Poi c’è il nodo irrisolto dei magistrati che lasciano la toga e, praticamente il giorno dopo, si fanno eleggere o assumono incarichi politici nello stesso territorio in cui hanno esercitato la giurisdizione.Il Csm ha da tempo avanzato al Parlamento una pressante richiesta di intervento legislativo che impedisca il fenomeno di chi è eletto o entra nelle giunte degli enti locali laddove svolgeva attività giudiziaria. Nessuno vuole impedire al magistrato di intraprendere una carriera politica, ma è certo che il requisito dell’imparzialità rischia di essere offuscato dall’eventualità di un ritorno alla toga di chi ha militato in un partito. Una soluzione potrebbe consistere nel rientro dell’ex magistrato nei ruoli della pubblica amministrazione, con altre funzioni.
Le condizioni delle carceri italiane sono drammatiche, non rispettose della dignità umana e della Costituzione. Quasi metà dei detenuti è in attesa di giudizio...Il presidente della Repubblica ha recentemente sollecitato tutte le istituzioni competenti ad intervenire con urgenza, per porre fine ad una situazione di intollerabile sovraffollamento, che finisce per incidere anche sul trattamento dei detenuti, spesso al limite dell’umano, come accade negli istituti psichiatrici giudiziari. Una della cause più evidenti di questa situazione è la tentazione della politica di rispondere alle urgenze del Paese con la creazione di sempre nuove figure di reato, salvo poi lamentarsi dell’eccesso di strumenti penali a disposizione della magistratura.
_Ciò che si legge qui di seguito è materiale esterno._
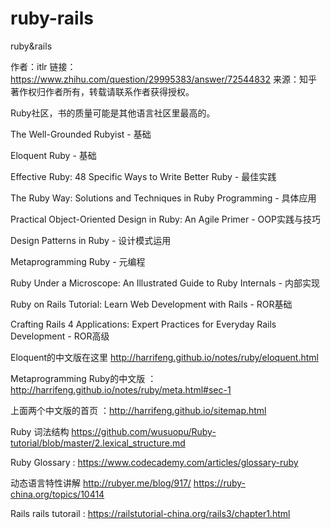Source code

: # ruby-rails
ruby&amp;rails




作者：itlr
链接：https://www.zhihu.com/question/29995383/answer/72544832
来源：知乎
著作权归作者所有，转载请联系作者获得授权。

Ruby社区，书的质量可能是其他语言社区里最高的。

The Well-Grounded Rubyist - 基础

Eloquent Ruby - 基础

Effective Ruby: 48 Specific Ways to Write Better Ruby - 最佳实践

The Ruby Way: Solutions and Techniques in Ruby Programming - 具体应用

Practical Object-Oriented Design in Ruby: An Agile Primer - OOP实践与技巧

Design Patterns in Ruby - 设计模式运用

Metaprogramming Ruby - 元编程

Ruby Under a Microscope: An Illustrated Guide to Ruby Internals - 内部实现

Ruby on Rails Tutorial: Learn Web Development with Rails - ROR基础

Crafting Rails 4 Applications: Expert Practices for Everyday Rails Development - ROR高级


Eloquent的中文版在这里 http://harrifeng.github.io/notes/ruby/eloquent.html

Metaprogramming Ruby的中文版 ：http://harrifeng.github.io/notes/ruby/meta.html#sec-1

上面两个中文版的首页 ：http://harrifeng.github.io/sitemap.html

Ruby 词法结构 https://github.com/wusuopu/Ruby-tutorial/blob/master/2.lexical_structure.md

Ruby Glossary : https://www.codecademy.com/articles/glossary-ruby

动态语言特性讲解
http://rubyer.me/blog/917/
https://ruby-china.org/topics/10414

Rails
rails tutorail : https://railstutorial-china.org/rails3/chapter1.html

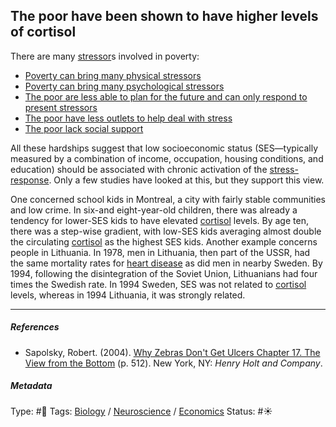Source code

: ## The poor have been shown to have higher levels of cortisol

There are many [stressor](Stressor.md)s involved in poverty:

* [Poverty can bring many physical stressors](Poverty%20can%20bring%20many%20physical%20stressors.md)
* [Poverty can bring many psychological stressors](Poverty%20can%20bring%20many%20psychological%20stressors.md)
* [The poor are less able to plan for the future and can only respond to present stressors](The%20poor%20are%20less%20able%20to%20plan%20for%20the%20future%20and%20can%20only%20respond%20to%20present%20stressors.md)
* [The poor have less outlets to help deal with stress](The%20poor%20have%20less%20outlets%20to%20help%20deal%20with%20stress.md)
* [The poor lack social support](The%20poor%20lack%20social%20support.md)

All these hardships suggest that low socioeconomic status (SES—typically measured by a combination of income, occupation, housing conditions, and education) should be associated with chronic activation of the [stress-response](Stress-response.md). Only a few studies have looked at this, but they support this view. 

One concerned school kids in Montreal, a city with fairly stable communities and low crime. In six-and eight-year-old children, there was already a tendency for lower-SES kids to have elevated [cortisol](Cortisol.md) levels. By age ten, there was a step-wise gradient, with low-SES kids averaging almost double the circulating [cortisol](Cortisol.md) as the highest SES kids. Another example concerns people in Lithuania. In 1978, men in Lithuania, then part of the USSR, had the same mortality rates for [heart disease]() as did men in nearby Sweden. By 1994, following the disintegration of the Soviet Union, Lithuanians had four times the Swedish rate. In 1994 Sweden, SES was not related to [cortisol](Cortisol.md) levels, whereas in 1994 Lithuania, it was strongly related.

---

##### References

* Sapolsky, Robert. (2004). [Why Zebras Don't Get Ulcers Chapter 17. The View from the Bottom](Why%20Zebras%20Don't%20Get%20Ulcers%20Chapter%2017.%20The%20View%20from%20the%20Bottom.md) (p. 512). New York, NY: *Henry Holt and Company*.

##### Metadata

Type: #🔴 
Tags: [Biology]() / [Neuroscience](Neuroscience.md) / [Economics]() 
Status: #☀️ 
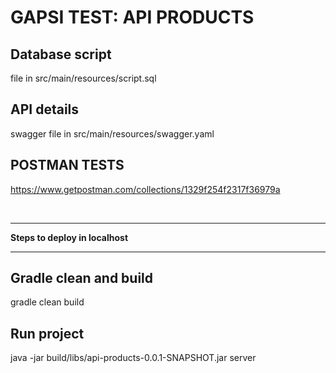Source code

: # GAPSI TEST: API PRODUCTS

## Database script 
file in src/main/resources/script.sql

## API details
swagger file in src/main/resources/swagger.yaml

## POSTMAN TESTS
https://www.getpostman.com/collections/1329f254f2317f36979a

<br>
<hr>
<strong>Steps to deploy in localhost</strong>
<hr>

## Gradle clean and build
gradle clean build 

## Run project
java -jar build/libs/api-products-0.0.1-SNAPSHOT.jar server
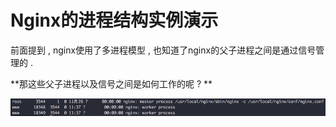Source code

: # Nginx的进程结构实例演示

前面提到 , nginx使用了多进程模型 , 也知道了nginx的父子进程之间是通过信号管理的 . 

**那这些父子进程以及信号之间是如何工作的呢 ? **

![](/assets/jinchengid.png)





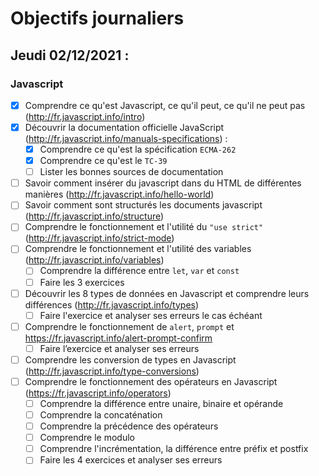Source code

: # Objectifs journaliers

## Jeudi 02/12/2021 :


### Javascript

* [X] Comprendre ce qu'est Javascript, ce qu'il peut, ce qu'il ne peut pas (http://fr.javascript.info/intro)
* [X] Découvrir la documentation officielle JavaScript (http://fr.javascript.info/manuals-specifications) : 
    * [X] Comprendre ce qu'est la spécification `ECMA-262`
    * [X] Comprendre ce qu'est le `TC-39`
    * [ ] Lister les bonnes sources de documentation
* [ ] Savoir comment insérer du javascript dans du HTML de différentes manières (http://fr.javascript.info/hello-world)
* [ ] Savoir comment sont structurés les documents javascript (http://fr.javascript.info/structure)
* [ ] Comprendre le fonctionnement et l'utilité du `"use strict"` (http://fr.javascript.info/strict-mode)
* [ ] Comprendre le fonctionnement et l'utilité des variables (http://fr.javascript.info/variables)
    * [ ] Comprendre la différence entre `let`, `var` et `const`
    * [ ] Faire les 3 exercices
* [ ] Découvrir les 8 types de données en Javascript et comprendre leurs différences (http://fr.javascript.info/types)
    * [ ] Faire l'exercice et analyser ses erreurs le cas échéant

* [ ] Comprendre le fonctionnement de `alert`, `prompt` et https://fr.javascript.info/alert-prompt-confirm
  * [ ] Faire l’exercice et analyser ses erreurs
* [ ] Comprendre les conversion de types en Javascript (http://fr.javascript.info/type-conversions)
* [ ] Comprendre le fonctionnement des opérateurs en Javascript (https://fr.javascript.info/operators)
  * [ ] Comprendre la différence entre unaire, binaire et opérande
  * [ ] Comprendre la concaténation
  * [ ] Comprendre la précédence des opérateurs
  * [ ] Comprendre le modulo
  * [ ] Comprendre l'incrémentation, la différence entre préfix et postfix
  * [ ] Faire les 4 exercices et analyser ses erreurs
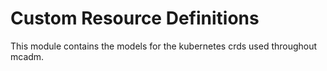 # Custom Resource Definitions

This module contains the models for the kubernetes crds used throughout mcadm.
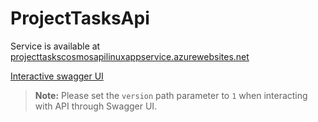 # ProjectTasksApi

Service is available at [projecttaskscosmosapilinuxappservice.azurewebsites.net](https://projecttaskscosmosapilinuxappservice.azurewebsites.net)

[Interactive swagger UI](https://projecttaskscosmosapilinuxappservice.azurewebsites.net/swagger/index.html)

> **Note:** Please set the `version` path parameter to `1` when interacting with API through Swagger UI.
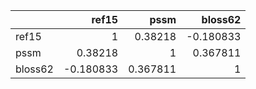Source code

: |         |     ref15 |     pssm |   bloss62 |
|:--------|----------:|---------:|----------:|
| ref15   |  1        | 0.38218  | -0.180833 |
| pssm    |  0.38218  | 1        |  0.367811 |
| bloss62 | -0.180833 | 0.367811 |  1        |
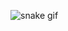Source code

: ![snake gif]([https://github.com/albedoes/Snakegame/blob/output/github-contribution-grid-snake.gif)
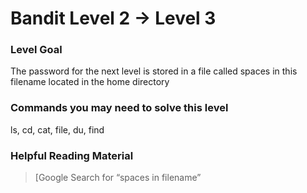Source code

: Bandit Level 2 → Level 3
========================

### Level Goal

The password for the next level is stored in a file called spaces in this filename located in the home directory

### Commands you may need to solve this level

ls, cd, cat, file, du, find

### Helpful Reading Material

> [Google Search for “spaces in filename”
L’esempio del reato di immigrazione clandestina è al proposito paradigmatico: non solo la sua introduzione non ha arrestato il fenomeno degli sbarchi di massa, ma ha ingolfato la giustizia e, da ultimo, è stato sostanzialmente messo in discussione dalla Corte europea dei diritti dell’Uomo. Una vicenda da cui trarre insegnamento, per non ripetere lo stesso errore in futuro e procedere invece sulla strada di una seria de-penalizzazione, affinché le sempre più risicate risorse del bilancio della giustizia si concentrino sulle effettive priorità secondo il reale e grave allarme sociale suscitato nel Paese.